Use the following configuration options how the extension reads remote files:

Name Description Type Default
azure_http_stats Include http info from Azure Storage in the EXPLAIN ANALYZE statement. BOOLEAN false
azure_read_transfer_concurrency Maximum number of threads the Azure client can use for a single parallel read. If azure_read_transfer_chunk_size is less than azure_read_buffer_size then setting this > 1 will allow the Azure client to do concurrent requests to fill the buffer. BIGINT 5
azure_read_transfer_chunk_size Maximum size in bytes that the Azure client will read in a single request. It is recommended that this is a factor of azure_read_buffer_size. BIGINT 1024*1024
azure_read_buffer_size Size of the read buffer. It is recommended that this is evenly divisible by azure_read_transfer_chunk_size. UBIGINT 1024*1024
azure_transport_option_type Underlying adapter to use in the Azure SDK. Valid values are: default or curl. VARCHAR default
azure_context_caching Enable/disable the caching of the underlying Azure SDK HTTP connection in the DuckDB connection context when performing queries. If you suspect that this is causing some side effect, you can try to disable it by setting it to false (not recommended).
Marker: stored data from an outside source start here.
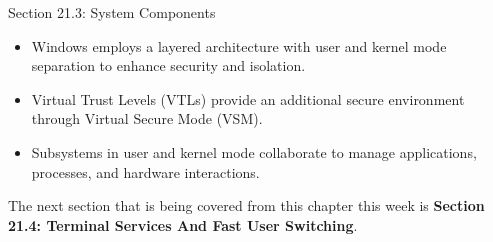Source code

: \begin{notes}{Section 21.3: System Components}
    \begin{highlight}
        \begin{itemize}
            \item Windows employs a layered architecture with user and kernel mode separation to enhance security and isolation.
            \item Virtual Trust Levels (VTLs) provide an additional secure environment through Virtual Secure Mode (VSM).
            \item Subsystems in user and kernel mode collaborate to manage applications, processes, and hardware interactions.
        \end{itemize}
    \end{highlight}
\end{notes}

The next section that is being covered from this chapter this week is \textbf{Section 21.4: Terminal Services And Fast User Switching}.

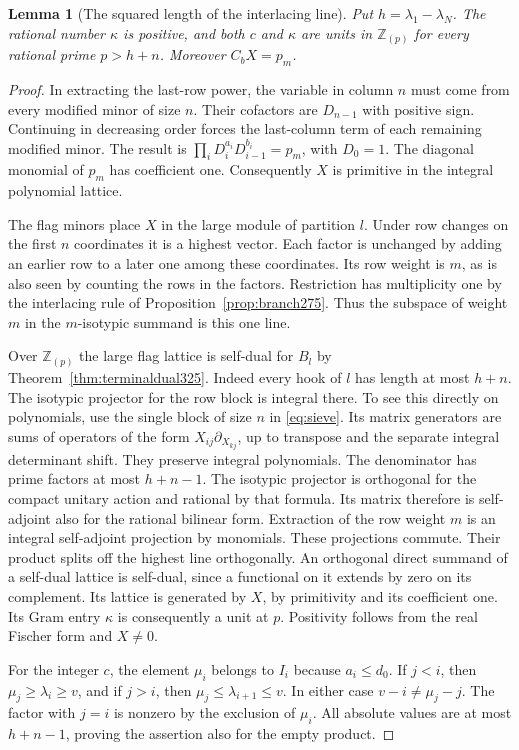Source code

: \documentclass[a4paper,11pt]{article}
\newtheorem{lemma}[proposition]{Lemma}
\theoremstyle{definition}
\theoremstyle{remark}
\numberwithin{equation}{section}
\begin{document}
\begin{lemma}[The squared length of the interlacing line]\leavevmode
\label{lem:highestline347}
Put \(h=\lambda_1-\lambda_N\). The rational number \(\kappa\)
is positive, and both \(c\) and \(\kappa\) are units in
\(\mathbb Z_{(p)}\) for every rational prime \(p>h+n\).
Moreover \(C_bX=p_m\).
\end{lemma}
\begin{proof}
In extracting the last-row power, the variable in column \(n\) must
come from every modified minor of size \(n\). Their cofactors are
\(D_{n-1}\) with positive sign. Continuing in decreasing order
forces the last-column term of each remaining modified minor.
The result is \(\prod_iD_i^{a_i}D_{i-1}^{b_i}=p_m\), with
\(D_0=1\). The diagonal monomial of \(p_m\) has coefficient one.
Consequently \(X\) is primitive in the integral polynomial lattice.

The flag minors place \(X\) in the large module of partition \(l\).
Under row changes on the first \(n\) coordinates it is a highest
vector. Each factor is unchanged by adding an earlier row to a
later one among these coordinates. Its row weight is \(m\), as is
also seen by counting the rows in the factors. Restriction has
multiplicity one by the interlacing rule of
Proposition~\ref{prop:branch275}. Thus the subspace of weight \(m\)
in the \(m\)-isotypic summand is this one line.

Over \(\mathbb Z_{(p)}\) the large flag lattice is self-dual for
\(B_l\) by Theorem~\ref{thm:terminaldual325}. Indeed every hook
of \(l\) has length at most \(h+n\).
The isotypic projector for the row block is integral there. To
see this directly on polynomials, use the single block of size \(n\)
in \eqref{eq:sieve}. Its matrix generators are sums of operators
of the form \(X_{ij}\partial_{X_{kj}}\), up to transpose and
the separate integral determinant shift. They preserve integral
polynomials. The denominator has prime factors at most \(h+n-1\).
The isotypic projector is orthogonal for the compact unitary
action and rational by that formula. Its matrix therefore is
self-adjoint also for the rational bilinear form. Extraction of
the row weight \(m\) is an integral self-adjoint projection
by monomials. These projections commute. Their product splits
off the highest line orthogonally. An orthogonal direct summand
of a self-dual lattice is self-dual, since a functional on it
extends by zero on its complement. Its lattice is generated
by \(X\), by primitivity and its coefficient one. Its Gram
entry \(\kappa\) is consequently a unit at \(p\).
Positivity follows from the real Fischer form and \(X\ne0\).

For the integer \(c\), the element \(\mu_i\) belongs to \(I_i\)
because \(a_i\le d_0\). If \(j<i\), then
\(\mu_j\ge\lambda_i\ge v\), and if \(j>i\), then
\(\mu_j\le\lambda_{i+1}\le v\). In either case
\(v-i\ne\mu_j-j\). The factor with \(j=i\) is nonzero by
the exclusion of \(\mu_i\). All absolute values are at most
\(h+n-1\), proving the assertion also for the empty product.
\end{proof}
\end{document}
BOOLEAN true

Setting azure_transport_option_type explicitly to curl with have the following effect:

  • On Linux, this may solve certificates issue (Error: Invalid Error: Fail to get a new connection for: https://⟨storage account name⟩.blob.core.windows.net/. Problem with the SSL CA cert (path? access rights?)) because when specifying the extension will try to find the bundle certificate in various paths (that is not done by curl by default and might be wrong due to static linking).
  • On Windows, this replaces the default adapter (WinHTTP) allowing you to use all curl capabilities (for example using a socks proxies).
  • On all operating systems, it will honor the following environment variables:
    • CURL_CA_INFO: Path to a PEM encoded file containing the certificate authorities sent to libcurl. Note that this option is known to only work on Linux and might throw if set on other platforms.
    • CURL_CA_PATH: Path to a directory which holds PEM encoded file, containing the certificate authorities sent to libcurl.

Example:

SET azure_http_stats = false;
SET azure_read_transfer_concurrency = 5;
SET azure_read_transfer_chunk_size = 1_048_576;
SET azure_read_buffer_size = 1_048_576;

Authentication

The Azure extension has two ways to configure the authentication. The preferred way is to use Secrets.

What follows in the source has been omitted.